Researchers Uncover 300,000-Year-Old Hearth in Qesem Cave
Researchers have uncovered a 300,000 year-old hearth in Qesem Cave, which might throw light on ways used by ancient humans to control fire light and how they use it for daily purpose. The scientists used infrared spectroscopy technique to analyze a thick deposit of wood ash inside the cave.
Dr. Ruth Shahack-Gross, of the Kimmel Center for Archeological Science at the Weizmann Institute, said this research could be a turning point in the development of human culture. This discovery also sheds light in understanding impressive levels of social and cognitive development of humans living some 300,000 years ago.

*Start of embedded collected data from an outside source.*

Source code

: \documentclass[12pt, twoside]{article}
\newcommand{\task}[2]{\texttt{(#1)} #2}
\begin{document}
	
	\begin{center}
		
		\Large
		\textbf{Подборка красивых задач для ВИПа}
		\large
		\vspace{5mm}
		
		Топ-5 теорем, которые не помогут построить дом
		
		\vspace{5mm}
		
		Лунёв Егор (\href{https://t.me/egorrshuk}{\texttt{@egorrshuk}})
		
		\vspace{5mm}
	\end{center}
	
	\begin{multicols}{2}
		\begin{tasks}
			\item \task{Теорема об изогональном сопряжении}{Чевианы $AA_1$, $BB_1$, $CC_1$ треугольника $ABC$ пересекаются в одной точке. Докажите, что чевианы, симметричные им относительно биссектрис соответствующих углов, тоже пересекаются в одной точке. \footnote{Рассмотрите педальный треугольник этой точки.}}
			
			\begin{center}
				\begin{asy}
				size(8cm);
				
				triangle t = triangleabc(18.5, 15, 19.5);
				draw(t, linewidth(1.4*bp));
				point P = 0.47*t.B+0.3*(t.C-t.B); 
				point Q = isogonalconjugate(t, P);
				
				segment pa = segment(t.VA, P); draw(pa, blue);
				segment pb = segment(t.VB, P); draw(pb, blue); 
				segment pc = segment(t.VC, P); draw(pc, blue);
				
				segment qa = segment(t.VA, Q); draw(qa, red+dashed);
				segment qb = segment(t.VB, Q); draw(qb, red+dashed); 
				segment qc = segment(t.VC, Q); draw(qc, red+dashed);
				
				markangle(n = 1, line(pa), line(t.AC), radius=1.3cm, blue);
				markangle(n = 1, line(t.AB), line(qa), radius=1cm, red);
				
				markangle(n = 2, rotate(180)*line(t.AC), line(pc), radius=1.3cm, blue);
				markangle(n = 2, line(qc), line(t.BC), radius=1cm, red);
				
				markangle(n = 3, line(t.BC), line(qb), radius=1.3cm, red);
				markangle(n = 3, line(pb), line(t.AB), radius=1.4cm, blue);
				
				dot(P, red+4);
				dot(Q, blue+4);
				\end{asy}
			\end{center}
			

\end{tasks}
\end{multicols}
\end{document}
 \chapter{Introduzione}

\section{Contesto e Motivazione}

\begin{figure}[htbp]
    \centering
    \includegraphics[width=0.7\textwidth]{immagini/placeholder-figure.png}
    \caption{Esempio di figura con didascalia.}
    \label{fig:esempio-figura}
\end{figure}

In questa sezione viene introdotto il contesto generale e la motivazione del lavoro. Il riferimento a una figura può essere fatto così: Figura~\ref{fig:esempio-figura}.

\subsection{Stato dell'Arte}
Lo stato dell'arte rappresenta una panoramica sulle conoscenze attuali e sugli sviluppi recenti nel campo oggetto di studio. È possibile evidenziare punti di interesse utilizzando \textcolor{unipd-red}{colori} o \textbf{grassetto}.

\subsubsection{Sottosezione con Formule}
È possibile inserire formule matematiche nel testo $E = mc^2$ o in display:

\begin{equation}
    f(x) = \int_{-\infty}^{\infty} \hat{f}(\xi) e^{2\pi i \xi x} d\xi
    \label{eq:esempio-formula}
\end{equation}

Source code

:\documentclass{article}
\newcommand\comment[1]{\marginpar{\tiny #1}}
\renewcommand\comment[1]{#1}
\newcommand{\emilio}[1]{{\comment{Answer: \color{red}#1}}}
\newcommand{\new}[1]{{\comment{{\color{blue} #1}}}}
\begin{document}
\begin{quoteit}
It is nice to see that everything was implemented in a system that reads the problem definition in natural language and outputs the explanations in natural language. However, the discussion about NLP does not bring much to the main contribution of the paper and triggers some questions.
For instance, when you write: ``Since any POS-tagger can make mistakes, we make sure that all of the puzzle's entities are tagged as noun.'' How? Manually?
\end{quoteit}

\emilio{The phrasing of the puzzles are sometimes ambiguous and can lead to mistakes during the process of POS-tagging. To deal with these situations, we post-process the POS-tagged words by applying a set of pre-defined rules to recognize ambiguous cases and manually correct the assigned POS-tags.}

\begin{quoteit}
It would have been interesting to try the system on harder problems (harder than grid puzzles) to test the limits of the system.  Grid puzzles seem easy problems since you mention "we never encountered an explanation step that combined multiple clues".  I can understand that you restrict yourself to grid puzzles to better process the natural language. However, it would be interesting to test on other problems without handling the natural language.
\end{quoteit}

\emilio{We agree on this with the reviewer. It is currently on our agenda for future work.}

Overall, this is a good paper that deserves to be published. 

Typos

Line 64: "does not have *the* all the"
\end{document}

Researchers claimed the width of the hearth as 6.5 feet in diameter by testing the micro-morphology of ash. Some remains of stones and tools of different shapes, which were used by ancient humans in killing small animals and cutting meat, have also been discovered by researchers.
Signs of fire have not been discovered for the first time in Qesem Cave, but scientists have also uncovered ash deposits and butchered bones dating back to 400,000 years old.
The findings in 2010 stated that the teeth found at the site dating back to 200,000 and 400,000 years ago were of Homo sapiens. This raised controversy to the popular theory, which states that Homo sapiens arose to about 200,000 years ago in Africa.
This research has been published by the researchers from the Weizmann Institute of Science in the Journal of Archaeological Science.